Промежуток — страница 19 из 32


– Не все. Возможно, для них мы – особые устройства, позволяющие видеть реальность иначе.


– В каком смысле?


– Они смотрят на листья в кроне – и начинают невольно видеть просветы между ними. Вот тот человек увидел. Просветы, понимаешь? У людей вообще такая сложная, такая загроможденная предметами жизнь, что им порой просто некогда взглянуть в открытую синеву. Им надо заботиться о тысяче предметов внизу. Десятках тысяч. Беспросветно.


– Хорошо, что нас, по крайней мере, они оставили в два ряда. Вот я могу соприкоснуться с тобой кончиками мыслей.


– Конечно, это замечательно, брат.


– Спасибо тебе за поддержку. Мне жутко. Ты слышишь этот холодный, дальний звук?


– Что-то такое слышу. Он такой… неровный.


– Пугающие шероховатости. Они приближаются.


– Наверное, это едут длинные коробки.


– Фуры? Те, что перевозят разные грузы?


– Да.


– Может быть, они везут мертвые деревья.


– Не дрожи! Для чего же в городе столько наших мертвецов?


– Разве ты не знаешь, что люди закапывают мертвых людей в коробках из мертвых деревьев?


– А в городе деревья уже закончились?


– Вороны говорили, почти.


– Это не грузовые коробки. Это огневые.


– Это танки!


– Стой, не дрожи, не надо. Похоже, война.

2. Танки

– Зачем они нас гонят, не знаешь?


– Тебе не все ли равно?


– Ребята, это учения.


– А я надеюсь, что будет реальное дело.


– Где?


– В городе.


– Живых мишеней захотел?


– Почему бы и нет? Я уже столько жду.


– Не думаю, что будет возможность.


– Эй, вы, впереди! И я не думаю. Очередная тренировка.


– Но я слышал, как мои подопечные произносили это слово: «бунт».


– А что это такое?


– Это то, что нам надо будет подавить. Сопротивление группы существ, несогласных с основным порядком.


– Ясно. Реальная работа.


– И довольно грязная.


– Тебе же нравится дорожная грязь.


– Норм.


– Вот и не тормози.


– Кажется, собака под гусеницами.


– Давай вперед, не оглядывайся.


– Кажется, гусеница под гусеницами.


– Давай вперед, не оглядывайся.


– Кажется, гуси переходили дорогу. Теперь они под гусеницами.


– Давай вперед.

3. Демонстрация

Мы идем небольшими группами, и за нами летят облака. За нами, над нами. Мы движемся вместе, систематические опечатки Господа Бога. Если он не поэт, тогда я не знаю, почему все мы существуем и действуем именно так.

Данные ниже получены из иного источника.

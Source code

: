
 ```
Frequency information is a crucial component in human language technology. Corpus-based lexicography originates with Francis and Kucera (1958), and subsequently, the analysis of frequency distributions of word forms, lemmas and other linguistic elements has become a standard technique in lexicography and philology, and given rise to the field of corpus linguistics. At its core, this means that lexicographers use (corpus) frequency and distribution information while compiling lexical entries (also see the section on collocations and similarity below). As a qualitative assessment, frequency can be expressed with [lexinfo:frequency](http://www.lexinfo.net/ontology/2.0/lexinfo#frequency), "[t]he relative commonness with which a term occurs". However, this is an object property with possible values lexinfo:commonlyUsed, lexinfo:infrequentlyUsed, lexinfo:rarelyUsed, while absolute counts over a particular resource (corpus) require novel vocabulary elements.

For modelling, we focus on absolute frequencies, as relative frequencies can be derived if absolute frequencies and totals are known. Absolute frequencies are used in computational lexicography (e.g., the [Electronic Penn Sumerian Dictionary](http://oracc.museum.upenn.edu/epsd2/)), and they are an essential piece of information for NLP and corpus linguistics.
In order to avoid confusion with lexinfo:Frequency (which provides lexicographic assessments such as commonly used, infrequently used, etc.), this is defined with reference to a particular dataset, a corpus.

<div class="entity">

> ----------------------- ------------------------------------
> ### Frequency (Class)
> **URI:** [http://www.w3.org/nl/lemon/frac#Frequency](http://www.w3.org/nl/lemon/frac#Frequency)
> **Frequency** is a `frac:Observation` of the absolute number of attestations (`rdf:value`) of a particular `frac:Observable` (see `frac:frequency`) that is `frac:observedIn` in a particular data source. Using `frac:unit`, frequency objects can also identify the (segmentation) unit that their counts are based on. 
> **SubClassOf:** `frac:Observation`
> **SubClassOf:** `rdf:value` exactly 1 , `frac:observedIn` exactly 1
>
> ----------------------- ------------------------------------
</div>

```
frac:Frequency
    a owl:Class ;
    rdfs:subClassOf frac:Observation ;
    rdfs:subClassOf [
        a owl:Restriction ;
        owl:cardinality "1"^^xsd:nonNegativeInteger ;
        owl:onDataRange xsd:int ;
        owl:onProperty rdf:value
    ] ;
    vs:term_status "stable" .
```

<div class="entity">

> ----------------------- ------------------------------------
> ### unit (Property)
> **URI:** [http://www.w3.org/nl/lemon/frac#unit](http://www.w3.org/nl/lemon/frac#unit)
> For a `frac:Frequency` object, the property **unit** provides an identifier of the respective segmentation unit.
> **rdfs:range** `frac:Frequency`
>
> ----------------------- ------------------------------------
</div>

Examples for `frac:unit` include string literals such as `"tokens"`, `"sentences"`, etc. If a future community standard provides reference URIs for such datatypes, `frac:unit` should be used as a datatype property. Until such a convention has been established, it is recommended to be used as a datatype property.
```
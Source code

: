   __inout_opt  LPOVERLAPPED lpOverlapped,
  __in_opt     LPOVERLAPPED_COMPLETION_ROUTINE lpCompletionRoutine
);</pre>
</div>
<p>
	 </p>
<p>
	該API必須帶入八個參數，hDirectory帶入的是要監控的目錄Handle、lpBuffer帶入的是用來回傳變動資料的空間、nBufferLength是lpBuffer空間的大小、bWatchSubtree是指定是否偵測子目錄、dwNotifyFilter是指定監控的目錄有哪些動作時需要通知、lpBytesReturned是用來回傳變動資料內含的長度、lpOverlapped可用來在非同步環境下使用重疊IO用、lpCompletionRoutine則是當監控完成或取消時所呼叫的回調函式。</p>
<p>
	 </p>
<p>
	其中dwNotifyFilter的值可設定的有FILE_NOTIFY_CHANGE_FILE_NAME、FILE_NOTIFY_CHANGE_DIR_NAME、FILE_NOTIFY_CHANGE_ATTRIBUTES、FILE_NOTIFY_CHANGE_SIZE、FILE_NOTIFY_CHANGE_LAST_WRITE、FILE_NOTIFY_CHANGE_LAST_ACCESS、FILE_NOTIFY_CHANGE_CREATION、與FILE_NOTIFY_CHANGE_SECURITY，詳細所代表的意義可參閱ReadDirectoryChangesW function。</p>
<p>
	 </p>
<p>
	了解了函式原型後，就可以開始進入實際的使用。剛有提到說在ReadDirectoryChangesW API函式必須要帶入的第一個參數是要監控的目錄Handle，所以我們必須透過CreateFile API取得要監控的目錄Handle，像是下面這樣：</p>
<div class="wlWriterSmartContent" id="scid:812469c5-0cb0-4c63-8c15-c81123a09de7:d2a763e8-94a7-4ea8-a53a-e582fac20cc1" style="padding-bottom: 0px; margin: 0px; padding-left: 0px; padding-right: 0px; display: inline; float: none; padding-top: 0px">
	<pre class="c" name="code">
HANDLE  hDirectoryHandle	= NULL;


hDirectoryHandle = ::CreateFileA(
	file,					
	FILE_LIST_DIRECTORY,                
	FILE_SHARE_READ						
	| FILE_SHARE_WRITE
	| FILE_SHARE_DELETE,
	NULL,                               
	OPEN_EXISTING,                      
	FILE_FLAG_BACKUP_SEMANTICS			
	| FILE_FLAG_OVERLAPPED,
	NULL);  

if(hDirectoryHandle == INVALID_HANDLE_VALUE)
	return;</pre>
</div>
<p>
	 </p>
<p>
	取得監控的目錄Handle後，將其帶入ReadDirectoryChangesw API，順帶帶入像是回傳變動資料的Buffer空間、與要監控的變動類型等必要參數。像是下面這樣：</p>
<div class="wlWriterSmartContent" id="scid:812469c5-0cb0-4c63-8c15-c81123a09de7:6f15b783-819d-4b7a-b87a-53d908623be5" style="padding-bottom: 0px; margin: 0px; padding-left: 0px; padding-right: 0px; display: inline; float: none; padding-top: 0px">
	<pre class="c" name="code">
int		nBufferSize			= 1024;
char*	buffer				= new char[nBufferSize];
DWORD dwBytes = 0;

Мы идем, остывающий прах звезд, и подобный прах осыпается с наших ботинок. Как неточная рифма.


День ослепителен. Дождь давно закончился.


Метафизик говорил: тот, кто слышит поэтов или птиц, тоже поэт (или птица). Может быть, более их. Воспринимать стихи, может быть, гораздо трудней, чем писать их. Нас мало, но все-таки больше, чем наших читателей. Поэзия запрещена, а мы, ее исчезающие носители, идем защищать ее – безнадежно и безоружно. Наши книги уничтожены. Наши голоса сорваны. Пара громкоговорителей и самодельные плакаты – вот и все, что у нас с собой. Может быть, это наше последнее шествие. Мы идем на Центральную площадь нестройной толпой: в плащах с истрепанными рукавами и в тертых, видавших виды косухах; в очках а ля Джон Леннон и в широкополых шляпах с ломаными полями; в цветастых платьях и в драных джинсах, из которых вываливаются костлявые колени. На запястьях у нас разноцветные фенечки и пластиковые игрушечные наручники, которые символизируют то, как относится к нам режим. Я иду в костюме клоуна, и это единственное, что смягчает абсурдность нашего выхода.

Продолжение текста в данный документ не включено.